Another key indicator for growth investors is stock price relative to the earnings, or the price to earnings (P/E) ratio. The P/E ratio, which is determined by dividing the current share price by the earnings estimate, represents what the market is willing to pay for a share of the company’s earning power. Although a growth investor may be willing to buy a company sporting a high P/E ratio, some relative guidelines should also be considered. Ideally, the P/E should be lower than the earnings growth rate. For example, an acceptable opportunity may be a company with a growth rate of 45% selling at a P/E of 30. It is also a good idea to look at a stock’s P/E in relation to the average P/E for its industry, and relative to the market as a whole.
Unlike growth investors, value investors typically buy stock that has a P/E ratio substantially below that of the general market, the relevant industry, and the earnings growth rate. Value investors look for companies that are cheap relative to the “book value” of its equity. Book value is the difference between a company’s assets and its liabilities. It is theoretically the value of the portion of the company represented by a share of stock. Book value divided by the current market price, or price to book, shows the multiple that the market is willing to pay for a portion of the company’s assets.

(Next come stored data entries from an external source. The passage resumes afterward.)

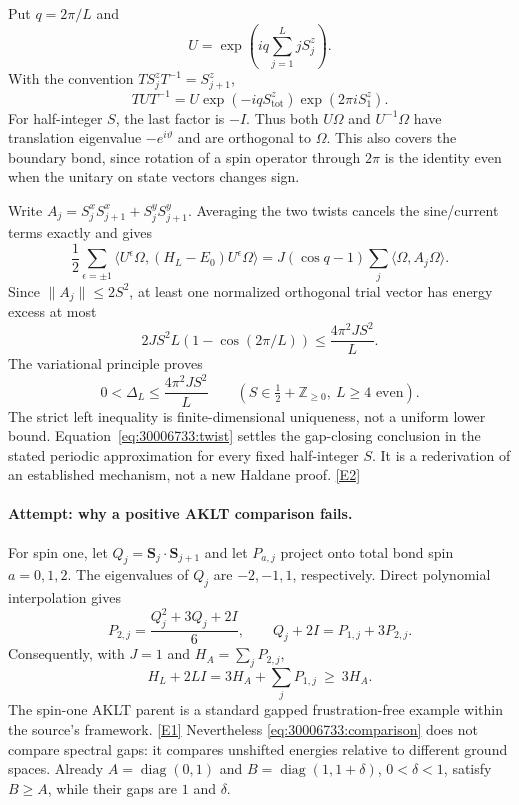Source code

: \documentclass[11pt,a4paper]{article}
\newcommand{\Z}{\mathbb{Z}}
\newcommand{\eref}[2]{\hyperlink{extra:#1:#2}{[E#2]}}
\numberwithin{equation}{section}
\begin{document}
Put $q=2\pi/L$ and
\[
 U=\exp\left(iq\sum_{j=1}^L jS_j^z\right).
\]
With the convention $TS_j^zT^{-1}=S_{j+1}^z$,
\[
 TUT^{-1}=U\exp(-iqS_{\mathrm{tot}}^z)\exp(2\pi iS_1^z).
\]
For half-integer $S$, the last factor is $-I$. Thus both $U\Omega$ and
$U^{-1}\Omega$ have translation eigenvalue $-e^{i\vartheta}$ and are
orthogonal to $\Omega$. This also covers the boundary bond, since rotation
of a spin operator through $2\pi$ is the identity even when the unitary on
state vectors changes sign.

Write $A_j=S_j^xS_{j+1}^x+S_j^yS_{j+1}^y$. Averaging the two twists cancels
the sine/current terms exactly and gives
\[
 \frac12\sum_{\epsilon=\pm1}
 \langle U^\epsilon\Omega,(H_L-E_0)U^\epsilon\Omega\rangle
 =J(\cos q-1)\sum_j\langle\Omega,A_j\Omega\rangle.
\]
Since $\|A_j\|\leq2S^2$, at least one normalized orthogonal trial vector has
energy excess at most
\[
 2JS^2L(1-\cos(2\pi/L))\leq\frac{4\pi^2JS^2}{L}.
\]
The variational principle proves
\begin{equation}\label{eq:30006733:twist}
 0<\Delta_L\leq\frac{4\pi^2JS^2}{L}
 \qquad(S\in\tfrac12+\Z_{\geq0},\ L\geq4\text{ even}).
\end{equation}
The strict left inequality is finite-dimensional uniqueness, not a uniform
lower bound. Equation~\eqref{eq:30006733:twist} settles the gap-closing conclusion
in the stated periodic approximation for every fixed half-integer $S$.
It is a rederivation of an established mechanism, not a new Haldane proof.
\eref{30006733}{2}

\paragraph{Attempt: why a positive AKLT comparison fails.}
For spin one, let $Q_j=\mathbf S_j\cdot\mathbf S_{j+1}$ and let $P_{a,j}$
project onto total bond spin $a=0,1,2$. The eigenvalues of $Q_j$ are
$-2,-1,1$, respectively. Direct polynomial interpolation gives
\[
 P_{2,j}=\frac{Q_j^2+3Q_j+2I}{6},\qquad
 Q_j+2I=P_{1,j}+3P_{2,j}.
\]
Consequently, with $J=1$ and $H_A=\sum_jP_{2,j}$,
\begin{equation}\label{eq:30006733:comparison}
 H_L+2LI=3H_A+\sum_jP_{1,j}\ \geq\ 3H_A.
\end{equation}
The spin-one AKLT parent is a standard gapped frustration-free example
within the source's framework. \eref{30006733}{1}
Nevertheless \eqref{eq:30006733:comparison} does not compare spectral gaps:
it compares unshifted energies relative to different ground spaces.
Already $A=\operatorname{diag}(0,1)$ and
$B=\operatorname{diag}(1,1+\delta)$, $0<\delta<1$, satisfy $B\geq A$,
while their gaps are $1$ and $\delta$.
\end{document}

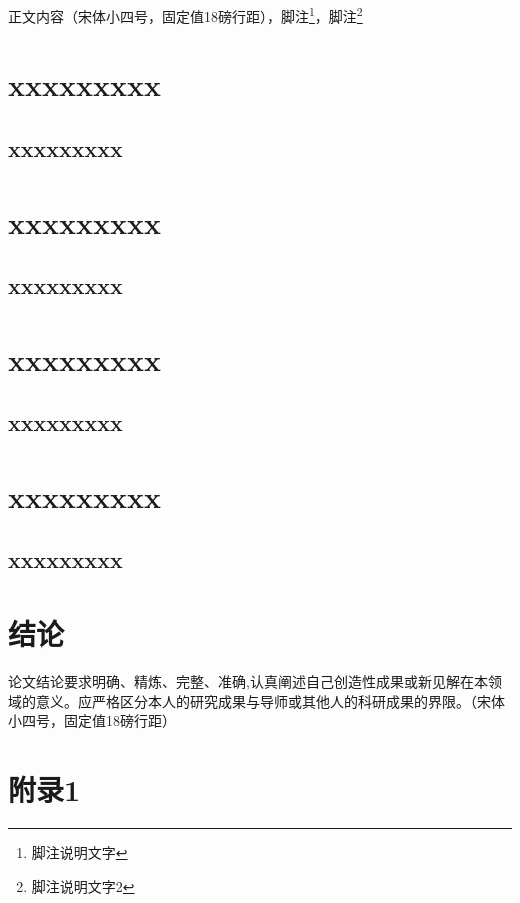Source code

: \documentclass[master]{fnuthesis}
\begin{document}
正文内容（宋体小四号，固定值18磅行距），脚注\footnote{脚注说明文字}，脚注\footnote{脚注说明文字2}

\chapter{xxxxxxxxx}

\section{xxxxxxxxx}

\chapter{xxxxxxxxx}

\section{xxxxxxxxx}

\chapter{xxxxxxxxx}

\section{xxxxxxxxx}

\chapter{xxxxxxxxx}

\section{xxxxxxxxx}

\chapter{结论}

论文结论要求明确、精炼、完整、准确,认真阐述自己创造性成果或新见解在本领域的意义。应严格区分本人的研究成果与导师或其他人的科研成果的界限。（宋体小四号，固定值18磅行距）

\backmatter

\chapter{附录1}
\end{document}
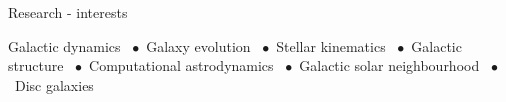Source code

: \begin{rubric}{Research - interests}
\begin{minipage}[t]{1\textwidth}
Galactic dynamics \ $\bullet$\  Galaxy evolution \ $\bullet$\  Stellar kinematics \ $\bullet$\  Galactic structure \ $\bullet$\   Computational astrodynamics \ $\bullet$\  Galactic solar neighbourhood \ $\bullet$\  Disc galaxies
\end{minipage}
\end{rubric}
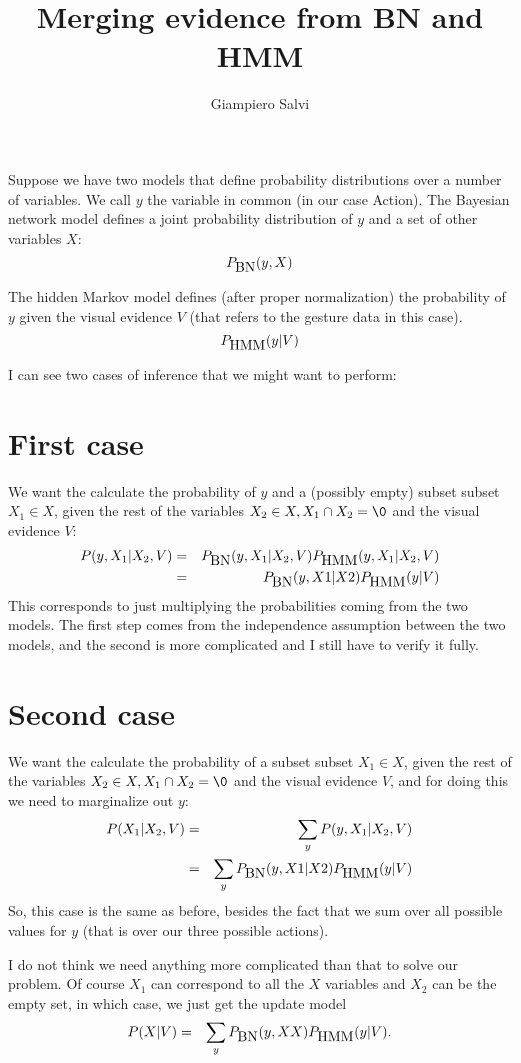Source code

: \documentclass{article}
\title{Merging evidence from BN and HMM}
\author{Giampiero Salvi}
\begin{document}
\maketitle

\newcommand{\pbn}{\ensuremath P_{\mbox{BN}}}
\newcommand{\phmm}{\ensuremath P_{\mbox{HMM}}}

Suppose we have two models that define probability distributions over a number of variables.
We call $y$ the variable in common (in our case Action).
The Bayesian network model defines a joint probability distribution of $y$ and a set of other variables $X$:
\begin{equation}
\pbn(y,X)
\end{equation}

The hidden Markov model defines (after proper normalization) the probability of $y$ given the visual evidence $V$ (that refers to the gesture data in this case).
\begin{equation}
\phmm(y|V)
\end{equation}

I can see two cases of inference that we might want to perform:
\section{First case}
We want the calculate the probability of $y$ and a (possibly empty) subset subset $X_1 \in X$, given the rest of the variables $X_2\in X, X_1 \cap X_2 = \0$ and the visual evidence $V$:
\begin{eqnarray}
P(y, X_1|X_2, V) &=& \pbn(y, X_1|X_2,V)\phmm(y,X_1|X_2,V) \\
&=& \pbn(y,X1|X2)\phmm(y|V)
\end{eqnarray}
This corresponds to just multiplying the probabilities coming from the two models.
The first step comes from the independence assumption between the two models, and the second is more complicated and I still have to verify it fully.

\section{Second case}
We want the calculate the probability of a subset subset $X_1 \in X$, given the rest of the variables $X_2\in X, X_1 \cap X_2 = \0$ and the visual evidence $V$, and for doing this we need to marginalize out $y$:
\begin{eqnarray}
P(X_1|X_2, V) &=& \sum_y P(y, X_1|X_2, V) \\
&=& \sum_y \pbn(y,X1|X2)\phmm(y|V)
\end{eqnarray}
So, this case is the same as before, besides the fact that we sum over all possible values for $y$ (that is over our three possible actions).

I do not think we need anything more complicated than that to solve our problem.
Of course $X_1$ can correspond to all the $X$ variables and $X_2$ can be the empty set, in which case, we just get the update model
\begin{eqnarray}
P(X| V) &=& \sum_y \pbn(y,XX)\phmm(y|V).
\end{eqnarray}
\end{document}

Generous dividend payments, or a high yield, is also important to value investors. Dividends can account for significant portion of a stock's long-run total return, so value investors often look for higher yielding opportunities. Additionally, value investors expect the price of stocks to rise to their true "intrinsic" values, which are predetermined targets. When the target, or the “appropriate” value is reached, a value investor may sell that stock and look for another selling at a discount.

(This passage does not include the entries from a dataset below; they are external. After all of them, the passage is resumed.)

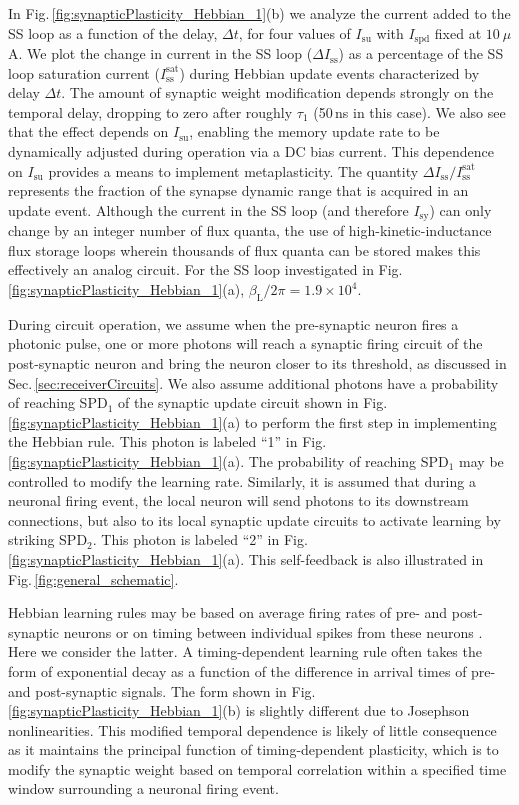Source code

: \documentclass[aip,amsmath,amssymb,reprint,nofootinbib]{revtex4-1}
\begin{document}
In Fig.\,\ref{fig:synapticPlasticity_Hebbian_1}(b) we analyze the current added to the SS loop as a function of the delay, $\Delta t$, for four values of $I_{\mathrm{su}}$ with $I_{\mathrm{spd}}$ fixed at $10~\mu$A. We plot the change in current in the SS loop ($\Delta I_{\mathrm{ss}}$) as a percentage of the SS loop saturation current ($I_{\mathrm{ss}}^{\mathrm{sat}}$) during Hebbian update events characterized by delay $\Delta t$. The amount of synaptic weight modification depends strongly on the temporal delay, dropping to zero after roughly $\tau_1$ (50\,ns in this case). We also see that the effect depends on $I_{\mathrm{su}}$, enabling the memory update rate to be dynamically adjusted during operation via a DC bias current. This dependence on $I_{\mathrm{su}}$ provides a means to implement metaplasticity. The quantity $\Delta I_{\mathrm{ss}}/I_{\mathrm{ss}}^{\mathrm{sat}}$ represents the fraction of the synapse dynamic range that is acquired in an update event. Although the current in the SS loop (and therefore $I_{\mathrm{sy}}$) can only change by an integer number of flux quanta, the use of high-kinetic-inductance flux storage loops wherein thousands of flux quanta can be stored makes this effectively an analog circuit. For the SS loop investigated in Fig.\,\ref{fig:synapticPlasticity_Hebbian_1}(a), $\beta_{\mathrm{L}}/2\pi = 1.9\times 10^4$. 

During circuit operation, we assume when the pre-synaptic neuron fires a photonic pulse, one or more photons will reach a synaptic firing circuit of the post-synaptic neuron and bring the neuron closer to its threshold, as discussed in Sec.\,\ref{sec:receiverCircuits}. We also assume additional photons have a probability of reaching SPD$_1$ of the synaptic update circuit shown in Fig.\,\ref{fig:synapticPlasticity_Hebbian_1}(a) to perform the first step in implementing the Hebbian rule. This photon is labeled ``1'' in Fig.\,\ref{fig:synapticPlasticity_Hebbian_1}(a). The probability of reaching SPD$_1$ may be controlled to modify the learning rate. Similarly, it is assumed that during a neuronal firing event, the local neuron will send photons to its downstream connections, but also to its local synaptic update circuits to activate learning by striking SPD$_2$. This photon is labeled ``2'' in Fig.\,\ref{fig:synapticPlasticity_Hebbian_1}(a). This self-feedback is also illustrated in Fig.\,\ref{fig:general_schematic}.

Hebbian learning rules may be based on average firing rates of pre- and post-synaptic neurons or on timing between individual spikes from these neurons \cite{geki2002}. Here we consider the latter. A timing-dependent learning rule often takes the form of exponential decay as a function of the difference in arrival times of pre- and post-synaptic signals. The form shown in Fig.\,\ref{fig:synapticPlasticity_Hebbian_1}(b) is slightly different due to Josephson nonlinearities. This modified temporal dependence is likely of little consequence as it maintains the principal function of timing-dependent plasticity, which is to modify the synaptic weight based on temporal correlation within a specified time window surrounding a neuronal firing event. 
\end{document}
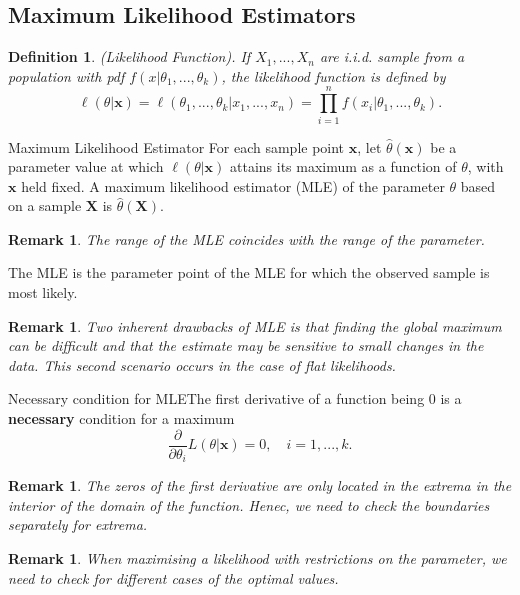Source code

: \documentclass[twoside]{article}
\newtheorem{definition}[theorem]{Definition}
\newtheorem{remark}[theorem]{Remark}
\begin{document}
\subsection{Maximum Likelihood Estimators}
\begin{definition}(Likelihood Function).
If $X_1,...,X_n$ are i.i.d. sample from a population with pdf $f(x|\theta_1,...,\theta_k)$, the likelihood function is defined by
$$
\ell(\theta|\textbf{x}) = \ell(\theta_1,...,\theta_k|x_1,...,x_n) = \prod_{i=1}^{n}f(x_i|\theta_1,...,\theta_k).
$$
\end{definition}

\begin{definition_exam}{Maximum Likelihood Estimator}{} For each sample point $\textbf{x}$, let $\hat{\theta}(\textbf{x})$ be a parameter value at which $\ell(\theta|\textbf{x})$ attains its maximum as a function of $\theta$, with $\textbf{x}$ held fixed. A maximum likelihood estimator (MLE) of the parameter $\theta$ based on a sample $\textbf{X}$ is $\hat{\theta}(\textbf{X}).$
\end{definition_exam}

\begin{remark}The range of the MLE coincides with the range of the parameter.
\end{remark}

The MLE is the parameter point of the MLE for which the observed sample is most likely.

\begin{remark}Two inherent drawbacks of MLE is that finding the global maximum can be difficult and that the estimate may be sensitive to small changes in the data. This second scenario occurs in the case of flat likelihoods.
\end{remark}

\begin{proposition_exam}{Necessary condition for MLE}{}The first derivative of a function being 0 is a \textbf{necessary} condition for a maximum
$$
\frac{\partial}{\partial \theta_i}L(\theta | \textbf{x}) = 0, \quad i=1,...,k.
$$
\end{proposition_exam}

\begin{remark}The zeros of the first derivative are only located in the extrema in the interior of the domain of the function. Henec, we need to check the boundaries separately for extrema.
\end{remark}

\begin{remark}When maximising a likelihood with restrictions on the parameter, we need to check for different cases of the optimal values.
\end{remark}
\end{document}
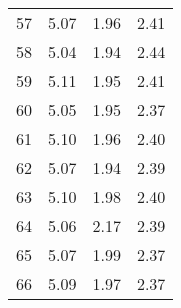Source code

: \documentclass[a4paper]{article}
\begin{document}
\begin{minipage}{\textwidth}
\begin{tabular}{ c c c c }
                       57 &       5.07 &   1.96 &      2.41 \\
                       58 &       5.04 &   1.94 &      2.44 \\
                       59 &       5.11 &   1.95 &      2.41 \\
                       60 &       5.05 &   1.95 &      2.37 \\
                       61 &       5.10 &   1.96 &      2.40 \\
                       62 &       5.07 &   1.94 &      2.39 \\
                       63 &       5.10 &   1.98 &      2.40 \\
                       64 &       5.06 &   2.17 &      2.39 \\
                       65 &       5.07 &   1.99 &      2.37 \\
                       66 &       5.09 &   1.97 &      2.37 \\
            \end{tabular}
        \end{minipage}
\end{document}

Growth vs. Value: Which is Superior?
So if growth stocks had better returns in 2017 than value stocks, what should we expect for 2018? Should we load up on shares of Facebook, Amazon, Netflix and Google?
The short answer is no, I wouldn't recommend it. Our philosophy at Three Oaks Capital is not to predict the future. Instead, we use data and research based on empirical evidence to guide our decision making. And based on contemporary research, value tends to do a little better than growth over the long term.

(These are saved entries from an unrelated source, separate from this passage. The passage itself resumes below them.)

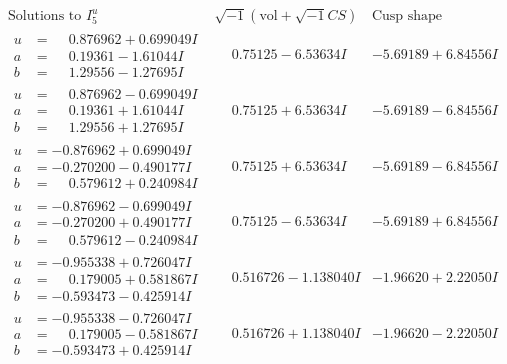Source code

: \documentclass[1p]{elsarticle_modified}
\theoremstyle{definition}
\newcommand{\I}{\sqrt{-1}}
\begin{document}
$$\begin{array}{c|c|c}  
\text{Solutions to }I^u_{5}& \I (\text{vol} + \sqrt{-1}CS) & \text{Cusp shape}\\
 \hline 
\begin{aligned}
u &= \phantom{-}0.876962 + 0.699049 I \\
a &= \phantom{-}0.19361 - 1.61044 I \\
b &= \phantom{-}1.29556 - 1.27695 I\end{aligned}
 & \phantom{-}0.75125 - 6.53634 I & -5.69189 + 6.84556 I \\ \hline\begin{aligned}
u &= \phantom{-}0.876962 - 0.699049 I \\
a &= \phantom{-}0.19361 + 1.61044 I \\
b &= \phantom{-}1.29556 + 1.27695 I\end{aligned}
 & \phantom{-}0.75125 + 6.53634 I & -5.69189 - 6.84556 I \\ \hline\begin{aligned}
u &= -0.876962 + 0.699049 I \\
a &= -0.270200 - 0.490177 I \\
b &= \phantom{-}0.579612 + 0.240984 I\end{aligned}
 & \phantom{-}0.75125 + 6.53634 I & -5.69189 - 6.84556 I \\ \hline\begin{aligned}
u &= -0.876962 - 0.699049 I \\
a &= -0.270200 + 0.490177 I \\
b &= \phantom{-}0.579612 - 0.240984 I\end{aligned}
 & \phantom{-}0.75125 - 6.53634 I & -5.69189 + 6.84556 I \\ \hline\begin{aligned}
u &= -0.955338 + 0.726047 I \\
a &= \phantom{-}0.179005 + 0.581867 I \\
b &= -0.593473 - 0.425914 I\end{aligned}
 & \phantom{-}0.516726 - 1.138040 I & -1.96620 + 2.22050 I \\ \hline\begin{aligned}
u &= -0.955338 - 0.726047 I \\
a &= \phantom{-}0.179005 - 0.581867 I \\
b &= -0.593473 + 0.425914 I\end{aligned}
 & \phantom{-}0.516726 + 1.138040 I & -1.96620 - 2.22050 I \\ \hline\begin{aligned}

\end{aligned}
\end{array}$$
\end{document}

Take the Russell 1000 index, for example. Over the last 37 years, the average annual return of the Russell 1000 index was 11.74%. And when we split that into its value and growth components, the Russell 1000 growth index returned 11.05% per year, while the Russell 1000 value index returned 12.06%.
Remember, these are only the averages. In most years returns will either far above or far below these long run averages. But fact remains that if you'd invested in value stocks consistently over the last 37 years, you'd be better off than if you'd invested in growth.
That doesn't mean that growth won't outperform value again in 2018, though. While we can draw well founded conclusions to aid our investing over longer periods of time, shorter periods of time are just "noise". Because of that, it doesn't surprise me that growth shares outperformed value in 2017. I wouldn't be surprised if they continued to do so in 2018, or even for the next five years!
But when we extend the time horizon 10 years, 20 years, or longer, the amount of data grows enough to give us confidence that the outcome will resemble its long term trend. It's the law of large numbers. There's enough data to smooth out the short term volatility and noise.
This isn't speculation or conjecture, it's just math and statistics. That's why I'll always say that I can't tell you what the market will do over the next 2 to 5 years, but I can absolutely tell you what the market will do over the next 20. And over the next 20 years, I expect value to outperform growth.